##### Source material

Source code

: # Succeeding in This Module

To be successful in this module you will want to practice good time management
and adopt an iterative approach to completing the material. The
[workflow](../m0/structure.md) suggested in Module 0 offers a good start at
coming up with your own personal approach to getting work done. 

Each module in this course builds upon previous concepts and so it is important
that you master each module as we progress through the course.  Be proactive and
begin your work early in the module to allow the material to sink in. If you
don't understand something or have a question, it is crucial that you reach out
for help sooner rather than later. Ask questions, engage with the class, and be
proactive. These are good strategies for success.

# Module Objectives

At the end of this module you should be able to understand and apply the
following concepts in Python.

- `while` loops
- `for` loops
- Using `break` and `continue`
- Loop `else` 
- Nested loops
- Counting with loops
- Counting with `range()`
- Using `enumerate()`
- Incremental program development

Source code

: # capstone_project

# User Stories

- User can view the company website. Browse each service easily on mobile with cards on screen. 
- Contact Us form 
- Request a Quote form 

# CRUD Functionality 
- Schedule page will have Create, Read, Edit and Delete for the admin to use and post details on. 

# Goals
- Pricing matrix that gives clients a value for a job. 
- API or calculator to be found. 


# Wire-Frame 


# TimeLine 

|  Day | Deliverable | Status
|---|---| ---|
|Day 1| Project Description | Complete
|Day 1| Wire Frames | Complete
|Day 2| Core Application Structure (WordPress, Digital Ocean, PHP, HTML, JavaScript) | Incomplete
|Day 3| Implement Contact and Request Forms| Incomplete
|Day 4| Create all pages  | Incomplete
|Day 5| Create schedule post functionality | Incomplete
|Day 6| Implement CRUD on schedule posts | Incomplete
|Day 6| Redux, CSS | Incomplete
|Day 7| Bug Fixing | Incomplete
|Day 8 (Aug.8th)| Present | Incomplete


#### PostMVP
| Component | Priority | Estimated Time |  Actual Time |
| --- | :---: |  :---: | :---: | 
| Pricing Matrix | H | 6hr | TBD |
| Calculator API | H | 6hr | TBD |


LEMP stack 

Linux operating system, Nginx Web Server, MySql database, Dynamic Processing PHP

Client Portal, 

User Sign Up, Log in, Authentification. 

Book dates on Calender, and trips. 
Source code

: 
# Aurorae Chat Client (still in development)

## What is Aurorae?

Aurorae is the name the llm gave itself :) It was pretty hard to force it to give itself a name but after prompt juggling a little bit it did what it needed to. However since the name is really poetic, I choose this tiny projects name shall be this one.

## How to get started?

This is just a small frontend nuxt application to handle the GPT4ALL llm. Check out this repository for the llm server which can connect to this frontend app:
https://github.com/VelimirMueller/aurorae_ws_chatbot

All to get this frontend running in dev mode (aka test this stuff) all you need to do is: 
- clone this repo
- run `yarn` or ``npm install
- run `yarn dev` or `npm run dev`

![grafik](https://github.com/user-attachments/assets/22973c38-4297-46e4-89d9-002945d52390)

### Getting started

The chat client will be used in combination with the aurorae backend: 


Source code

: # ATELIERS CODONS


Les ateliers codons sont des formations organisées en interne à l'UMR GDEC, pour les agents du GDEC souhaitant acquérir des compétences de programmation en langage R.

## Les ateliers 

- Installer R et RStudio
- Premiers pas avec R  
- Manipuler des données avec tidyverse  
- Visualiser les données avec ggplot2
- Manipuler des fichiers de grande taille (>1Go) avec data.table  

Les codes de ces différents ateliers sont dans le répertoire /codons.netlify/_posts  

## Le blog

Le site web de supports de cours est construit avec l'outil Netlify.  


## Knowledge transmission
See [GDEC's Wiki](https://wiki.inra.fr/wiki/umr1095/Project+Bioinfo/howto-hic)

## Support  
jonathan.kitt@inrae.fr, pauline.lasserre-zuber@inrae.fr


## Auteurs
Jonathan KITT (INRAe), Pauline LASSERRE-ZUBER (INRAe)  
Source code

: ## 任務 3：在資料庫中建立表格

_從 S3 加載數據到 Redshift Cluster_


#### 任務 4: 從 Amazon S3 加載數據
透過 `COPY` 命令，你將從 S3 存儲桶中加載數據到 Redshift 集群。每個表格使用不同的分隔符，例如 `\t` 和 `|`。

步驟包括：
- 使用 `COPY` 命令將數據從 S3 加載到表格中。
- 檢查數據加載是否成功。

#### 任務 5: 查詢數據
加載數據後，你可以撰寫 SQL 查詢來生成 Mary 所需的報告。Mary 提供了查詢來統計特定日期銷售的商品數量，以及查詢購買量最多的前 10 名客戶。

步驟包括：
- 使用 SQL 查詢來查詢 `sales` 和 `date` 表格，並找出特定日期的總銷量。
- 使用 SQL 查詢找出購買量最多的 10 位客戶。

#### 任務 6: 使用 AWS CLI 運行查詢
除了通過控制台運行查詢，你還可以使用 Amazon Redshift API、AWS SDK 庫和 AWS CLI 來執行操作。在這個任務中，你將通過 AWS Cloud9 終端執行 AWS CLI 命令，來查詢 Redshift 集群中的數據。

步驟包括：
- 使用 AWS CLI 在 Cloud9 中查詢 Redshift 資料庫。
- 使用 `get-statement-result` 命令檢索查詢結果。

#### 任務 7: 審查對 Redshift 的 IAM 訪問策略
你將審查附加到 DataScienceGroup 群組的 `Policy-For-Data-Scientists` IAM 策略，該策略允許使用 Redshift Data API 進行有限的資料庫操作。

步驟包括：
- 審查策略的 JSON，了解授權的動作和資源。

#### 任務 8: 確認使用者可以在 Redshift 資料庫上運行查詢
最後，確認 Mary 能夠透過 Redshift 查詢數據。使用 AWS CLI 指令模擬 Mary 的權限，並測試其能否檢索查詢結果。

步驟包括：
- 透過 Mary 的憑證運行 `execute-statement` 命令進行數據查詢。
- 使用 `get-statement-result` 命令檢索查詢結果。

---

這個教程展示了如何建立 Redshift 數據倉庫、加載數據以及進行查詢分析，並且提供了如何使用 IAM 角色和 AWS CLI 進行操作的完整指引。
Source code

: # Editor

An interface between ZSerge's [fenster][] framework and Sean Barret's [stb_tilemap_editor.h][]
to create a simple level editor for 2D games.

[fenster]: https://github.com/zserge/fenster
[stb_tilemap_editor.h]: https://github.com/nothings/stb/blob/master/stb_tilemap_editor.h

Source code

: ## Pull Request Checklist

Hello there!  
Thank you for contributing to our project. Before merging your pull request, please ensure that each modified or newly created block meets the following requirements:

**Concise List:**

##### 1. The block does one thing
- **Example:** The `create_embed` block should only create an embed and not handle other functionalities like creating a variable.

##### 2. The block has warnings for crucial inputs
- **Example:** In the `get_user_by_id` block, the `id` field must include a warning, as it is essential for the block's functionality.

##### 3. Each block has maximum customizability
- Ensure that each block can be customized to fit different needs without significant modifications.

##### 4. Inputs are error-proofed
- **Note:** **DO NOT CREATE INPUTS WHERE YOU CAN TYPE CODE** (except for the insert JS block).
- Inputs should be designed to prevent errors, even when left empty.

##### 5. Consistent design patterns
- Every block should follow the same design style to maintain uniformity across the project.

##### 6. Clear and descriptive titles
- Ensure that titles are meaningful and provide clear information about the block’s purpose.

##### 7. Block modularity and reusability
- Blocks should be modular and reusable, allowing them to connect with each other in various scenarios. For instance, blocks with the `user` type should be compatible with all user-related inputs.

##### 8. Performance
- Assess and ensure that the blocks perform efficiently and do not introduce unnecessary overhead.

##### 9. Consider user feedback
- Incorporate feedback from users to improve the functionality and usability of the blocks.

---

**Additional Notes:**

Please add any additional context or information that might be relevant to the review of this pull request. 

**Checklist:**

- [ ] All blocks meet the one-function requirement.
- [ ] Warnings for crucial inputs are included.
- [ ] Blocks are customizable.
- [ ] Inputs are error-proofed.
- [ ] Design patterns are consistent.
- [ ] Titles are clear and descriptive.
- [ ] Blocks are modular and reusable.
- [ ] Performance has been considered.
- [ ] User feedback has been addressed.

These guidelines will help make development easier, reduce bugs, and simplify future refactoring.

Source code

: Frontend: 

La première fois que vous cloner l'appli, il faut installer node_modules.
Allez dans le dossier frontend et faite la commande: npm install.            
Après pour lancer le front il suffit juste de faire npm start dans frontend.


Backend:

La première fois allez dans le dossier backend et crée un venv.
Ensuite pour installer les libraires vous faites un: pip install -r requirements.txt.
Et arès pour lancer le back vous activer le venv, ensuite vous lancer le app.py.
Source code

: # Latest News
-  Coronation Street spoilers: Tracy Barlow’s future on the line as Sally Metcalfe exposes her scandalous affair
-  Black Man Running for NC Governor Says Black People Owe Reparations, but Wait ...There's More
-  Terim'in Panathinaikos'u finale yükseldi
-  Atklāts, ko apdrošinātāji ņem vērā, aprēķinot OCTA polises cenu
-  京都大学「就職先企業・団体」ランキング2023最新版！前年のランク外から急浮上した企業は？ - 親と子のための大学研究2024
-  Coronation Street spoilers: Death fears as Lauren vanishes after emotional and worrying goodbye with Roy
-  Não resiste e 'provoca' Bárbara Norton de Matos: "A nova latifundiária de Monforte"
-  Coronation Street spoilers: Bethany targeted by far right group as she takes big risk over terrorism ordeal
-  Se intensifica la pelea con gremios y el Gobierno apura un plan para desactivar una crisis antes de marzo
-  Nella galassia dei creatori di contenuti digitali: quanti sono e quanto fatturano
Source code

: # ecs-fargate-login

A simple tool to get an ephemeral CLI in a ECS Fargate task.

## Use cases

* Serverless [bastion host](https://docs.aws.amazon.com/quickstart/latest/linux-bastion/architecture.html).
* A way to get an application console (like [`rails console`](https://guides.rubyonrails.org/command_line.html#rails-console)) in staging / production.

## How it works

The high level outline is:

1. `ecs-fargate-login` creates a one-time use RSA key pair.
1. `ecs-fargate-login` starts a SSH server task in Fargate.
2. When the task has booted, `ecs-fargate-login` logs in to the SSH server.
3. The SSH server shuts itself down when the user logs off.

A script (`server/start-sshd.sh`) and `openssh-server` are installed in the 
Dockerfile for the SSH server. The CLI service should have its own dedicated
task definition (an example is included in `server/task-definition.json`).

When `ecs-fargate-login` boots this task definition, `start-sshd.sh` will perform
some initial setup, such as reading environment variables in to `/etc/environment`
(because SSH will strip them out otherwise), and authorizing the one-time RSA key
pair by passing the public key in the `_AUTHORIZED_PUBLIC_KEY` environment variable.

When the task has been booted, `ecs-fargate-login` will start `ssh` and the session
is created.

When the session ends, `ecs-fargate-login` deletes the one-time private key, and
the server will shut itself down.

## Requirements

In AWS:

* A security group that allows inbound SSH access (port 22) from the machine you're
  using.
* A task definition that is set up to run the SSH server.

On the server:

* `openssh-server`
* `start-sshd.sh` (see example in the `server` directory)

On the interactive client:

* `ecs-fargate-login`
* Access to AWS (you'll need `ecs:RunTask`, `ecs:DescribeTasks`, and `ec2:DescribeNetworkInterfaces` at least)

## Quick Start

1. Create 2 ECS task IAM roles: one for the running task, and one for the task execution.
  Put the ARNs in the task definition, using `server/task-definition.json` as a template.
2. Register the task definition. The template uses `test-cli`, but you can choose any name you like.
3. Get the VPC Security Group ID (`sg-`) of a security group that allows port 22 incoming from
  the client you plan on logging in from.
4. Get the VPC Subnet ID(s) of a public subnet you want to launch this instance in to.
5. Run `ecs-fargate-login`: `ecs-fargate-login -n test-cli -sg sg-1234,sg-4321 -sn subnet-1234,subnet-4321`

##########

### What the exercise asks
Pull every line holding "Street" out of the records.

### Output of the task
-  Coronation Street spoilers: Tracy Barlow’s future on the line as Sally Metcalfe exposes her scandalous affair
-  Coronation Street spoilers: Death fears as Lauren vanishes after emotional and worrying goodbye with Roy
-  Coronation Street spoilers: Bethany targeted by far right group as she takes big risk over terrorism ordeal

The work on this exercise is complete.